The 2017 version of MuckFest MS, the five-kilometer fundraising mud-run series, will begin in a few weeks.
The event, organized by the National Multiple Sclerosis Society and Event 360, features more than 18 obstacles in muddy settings. They include the swing set, muck off, skid mark, and more. Participants of any athletic level – beginner to advanced – can join in the fun.
All proceeds will go to the National Multiple Sclerosis Society. The New York-based non-profit organization’s mission is to help multiple sclerosis (MS) patients by funding research, increasing awareness, providing ongoing professional education, and offering programs and services for patients and their loved ones. In 2016, the Society invested $42 million in 380 new and ongoing research projects worldwide.
MS affects more than 2.3 million people globally. Last year more than 40,000 people participated in MuckFest MS, raising over $3 million. Since its beginning, the event has raised more than $25 million.
This year’s events, which will include two new cities — Austin and Charlotte, will take place at:
Charlotte –May 6
Boston – May 20, 21
Philadelphia – June 3, 4
New Jersey – June 24, 25
Denver – July 15
Detroit – Aug. 5
Twin Cities – Aug. 19
Chicago – Sept. 16
Bay Area – Oct. 1
Austin –Oct. 14
Dallas –Oct. 28
So Cal – Nov. 11
Once teams cross the finish line, the can celebrate their achievement at the MuckFestival. There, participants can take a photo and have beer from Traveler Beer, the festival sponsor.

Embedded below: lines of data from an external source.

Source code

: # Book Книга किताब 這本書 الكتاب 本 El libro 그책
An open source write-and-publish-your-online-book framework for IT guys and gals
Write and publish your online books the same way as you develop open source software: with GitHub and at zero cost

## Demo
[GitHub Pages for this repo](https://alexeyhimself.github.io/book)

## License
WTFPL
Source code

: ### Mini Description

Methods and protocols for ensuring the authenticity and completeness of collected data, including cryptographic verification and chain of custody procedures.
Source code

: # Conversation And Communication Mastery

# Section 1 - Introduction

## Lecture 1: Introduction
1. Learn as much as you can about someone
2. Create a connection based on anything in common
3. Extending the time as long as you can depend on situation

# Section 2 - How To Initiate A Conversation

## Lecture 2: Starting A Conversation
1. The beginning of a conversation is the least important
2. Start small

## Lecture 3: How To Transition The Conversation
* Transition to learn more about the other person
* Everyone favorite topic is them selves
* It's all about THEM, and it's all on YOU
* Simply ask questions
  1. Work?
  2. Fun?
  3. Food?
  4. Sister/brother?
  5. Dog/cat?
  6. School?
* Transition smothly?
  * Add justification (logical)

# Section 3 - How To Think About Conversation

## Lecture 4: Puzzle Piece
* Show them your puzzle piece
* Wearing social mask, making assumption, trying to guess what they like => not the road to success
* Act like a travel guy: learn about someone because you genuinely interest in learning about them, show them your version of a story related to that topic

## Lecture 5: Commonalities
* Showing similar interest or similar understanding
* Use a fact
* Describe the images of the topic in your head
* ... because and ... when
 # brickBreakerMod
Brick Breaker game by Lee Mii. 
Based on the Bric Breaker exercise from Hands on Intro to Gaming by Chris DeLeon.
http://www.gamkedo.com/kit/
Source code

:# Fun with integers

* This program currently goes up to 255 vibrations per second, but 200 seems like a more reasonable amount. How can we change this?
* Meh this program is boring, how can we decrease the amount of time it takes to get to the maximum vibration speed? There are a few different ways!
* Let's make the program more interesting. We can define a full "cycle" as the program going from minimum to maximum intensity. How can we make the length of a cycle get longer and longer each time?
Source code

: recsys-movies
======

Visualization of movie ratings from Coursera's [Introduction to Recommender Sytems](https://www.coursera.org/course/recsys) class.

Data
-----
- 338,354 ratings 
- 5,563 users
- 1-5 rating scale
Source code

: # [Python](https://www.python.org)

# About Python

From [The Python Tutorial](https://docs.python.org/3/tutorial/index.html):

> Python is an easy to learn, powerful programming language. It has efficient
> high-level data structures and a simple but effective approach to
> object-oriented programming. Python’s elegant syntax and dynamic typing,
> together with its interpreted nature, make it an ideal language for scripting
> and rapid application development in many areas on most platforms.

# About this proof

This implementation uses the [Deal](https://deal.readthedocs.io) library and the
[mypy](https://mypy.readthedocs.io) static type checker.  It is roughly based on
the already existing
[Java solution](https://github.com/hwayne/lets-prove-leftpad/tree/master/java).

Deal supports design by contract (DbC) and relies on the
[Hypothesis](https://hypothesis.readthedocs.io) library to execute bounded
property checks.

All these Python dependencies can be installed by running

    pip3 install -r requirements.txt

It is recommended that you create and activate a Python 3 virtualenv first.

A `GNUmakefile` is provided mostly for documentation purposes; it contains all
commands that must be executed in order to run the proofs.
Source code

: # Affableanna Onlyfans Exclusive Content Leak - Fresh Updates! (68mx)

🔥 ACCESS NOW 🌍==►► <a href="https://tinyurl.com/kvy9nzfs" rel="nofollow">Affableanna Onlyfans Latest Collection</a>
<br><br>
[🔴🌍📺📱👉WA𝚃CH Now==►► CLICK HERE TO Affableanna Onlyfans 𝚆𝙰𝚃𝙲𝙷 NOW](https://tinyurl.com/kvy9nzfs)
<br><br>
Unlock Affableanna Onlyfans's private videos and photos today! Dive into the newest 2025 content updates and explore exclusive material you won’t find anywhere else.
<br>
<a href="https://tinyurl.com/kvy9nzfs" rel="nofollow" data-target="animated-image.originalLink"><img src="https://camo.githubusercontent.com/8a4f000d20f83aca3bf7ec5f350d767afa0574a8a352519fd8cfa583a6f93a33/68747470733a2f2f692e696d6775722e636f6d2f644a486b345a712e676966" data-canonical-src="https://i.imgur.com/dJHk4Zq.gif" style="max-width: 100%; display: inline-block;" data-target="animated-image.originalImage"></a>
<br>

Both the event and the MuckFestival are free for spectators. This includes the Lil’ Muckers muddy kids play area.
MuckFest MS, sponsored by AbbVie, encourages runners to form a team, fundraise before the event, and help each other get through the course.
“MuckFest MS is a fun, purposeful opportunity to support people affected by MS,” Holly Messick, vice president of events for the National MS Society, said in a news release. “It’s inspiring to see individuals and teams come together to challenge and support one another in their fundraising efforts and through the obstacles on the course.”